To tie this together, XF works great in small applications. It works great in internal company applications. Not so much in consumer facing applications. Not so much in user facing situations.
Ok, great, so what are you supposed to use? Use Xamarin.iOS, use Xamarin.Android. Learn the platform specific features. These will solve your problems. You'll be able to take advantage of platform specific stuff that makes an iPhone app an iPhone app or an Android app an Android app. Your users will like it much better. Yes, this will probably cost more than building one app to rule them all, but you'll probably have more success as well.
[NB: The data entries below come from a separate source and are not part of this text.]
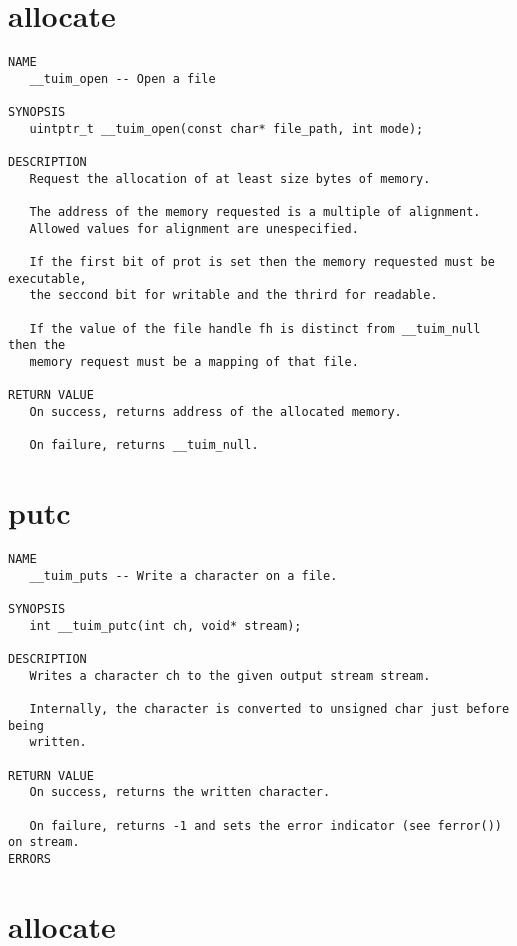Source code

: \documentclass[
   12pt,                         %
   openright,                    %
   twoside,                      %
   a4paper,                      %
   sumario = tradicional,        %
   english,                      %
   xcolor=table                  %
]{abntex2}
\begin{document}
\section{allocate}

\begin{verbatim}
NAME
   __tuim_open -- Open a file

SYNOPSIS
   uintptr_t __tuim_open(const char* file_path, int mode);

DESCRIPTION
   Request the allocation of at least size bytes of memory.

   The address of the memory requested is a multiple of alignment.
   Allowed values for alignment are unespecified.

   If the first bit of prot is set then the memory requested must be executable,
   the seccond bit for writable and the thrird for readable.

   If the value of the file handle fh is distinct from __tuim_null then the
   memory request must be a mapping of that file.

RETURN VALUE
   On success, returns address of the allocated memory.

   On failure, returns __tuim_null.
\end{verbatim}

\newpage
\section{putc}

\begin{verbatim}
NAME
   __tuim_puts -- Write a character on a file.

SYNOPSIS
   int __tuim_putc(int ch, void* stream);

DESCRIPTION
   Writes a character ch to the given output stream stream.

   Internally, the character is converted to unsigned char just before being
   written.

RETURN VALUE
   On success, returns the written character.

   On failure, returns -1 and sets the error indicator (see ferror()) on stream. 
ERRORS
\end{verbatim}

\newpage
\section{allocate}
\end{document}

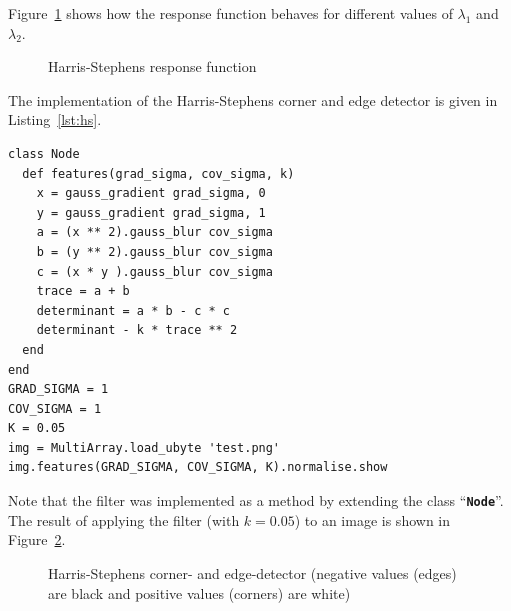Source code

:\documentclass[12pt,a4paper,oneside,openright]{book}
\newcommand{\fig}[1]{Figure~\ref{fig:#1}}
\newcommand{\lst}[1]{Listing~\ref{lst:#1}}
\newcommand{\code}[1]{``\texttt{\textbf{\textcolor{codegray}{\small{#1}}}}''}
\begin{document}
\begin{CJK}{UTF8}{}
\fig{harris} shows how the response function behaves for different values of $\lambda_1$ and $\lambda_2$.
\begin{figure}[htbp]
  \begin{center}
    \caption{Harris-Stephens response function\label{fig:harris}}
  \end{center}
\end{figure}
The implementation of the Harris-Stephens corner and edge detector is given in \lst{hs}.
\lstset{language=Ruby,frame=single,numbers=none}
\begin{lstlisting}[float,caption={Harris-Stephens corner and edge detector},escapechar=\$,label=lst:hs]
class Node
  def features(grad_sigma, cov_sigma, k)
    x = gauss_gradient grad_sigma, 0
    y = gauss_gradient grad_sigma, 1
    a = (x ** 2).gauss_blur cov_sigma
    b = (y ** 2).gauss_blur cov_sigma
    c = (x * y ).gauss_blur cov_sigma
    trace = a + b
    determinant = a * b - c * c
    determinant - k * trace ** 2
  end
end
GRAD_SIGMA = 1
COV_SIGMA = 1
K = 0.05
img = MultiArray.load_ubyte 'test.png'
img.features(GRAD_SIGMA, COV_SIGMA, K).normalise.show
\end{lstlisting}
Note that the filter was implemented as a method by extending the class \code{Node}. The result of applying the filter (with $k=0.05$) to an image is shown in \fig{hs}.
\begin{figure}[htbp]
   \begin{center}
     \begin{minipage}[c]{.45\textwidth}
     \end{minipage}
     \begin{minipage}[c]{.45\textwidth}
       \resizebox{\textwidth}{!}{\texttt{[image: h\_s]}}
     \end{minipage}
     \caption{Harris-Stephens corner- and edge-detector (negative values
       (edges) are black and positive values (corners) are white)\label{fig:hs}}
   \end{center}
\end{figure}


\end{CJK}
\end{document}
Still want to use XF? Fine, then embed some XF in your iOS and Android applications. This will limit your exposure to problems and lower your risk. While people say that they are worried about cost, they really need to be worried about something more basic, which is success (at least they should be). I would question the ability to be successful if you are building a major consumer facing application with Xamarin.Forms. Small applications, I'm not worried about. Applications built with Xamarin.iOS and Xamarin.Android, I'm not worried about.
PS. I love the XF bug where it displays the label in the wrong color on the Galaxy s4. That's a nice one to get thrown in your face when you are testing and showing what you have built.
PSS. But Wally, you love Xamarin Forms according to your articles. No, I love solutions. XF fits a part of the cross platform problem. Not all applications fit into the space of "I need something quick that works for iOS & Android and don't care that much about the UI." My example picture taking app for golf fit into that space. Just because I would build my picture taking golf app in XF means that it is suitable for every situation. And btw, my golf app is pretty robust now. It worked really well in some low quality cell connectivity areas last week.
PSSS. I was finally able to find a solution to my problem of already having an image in a byte[]. Here it is: https://forums.xamarin.com/discussion/17882/blob-to-image-binding. I'll probably be talking about this in a future article. :-) How I missed this post previously, I don't know, but I am glad to find it.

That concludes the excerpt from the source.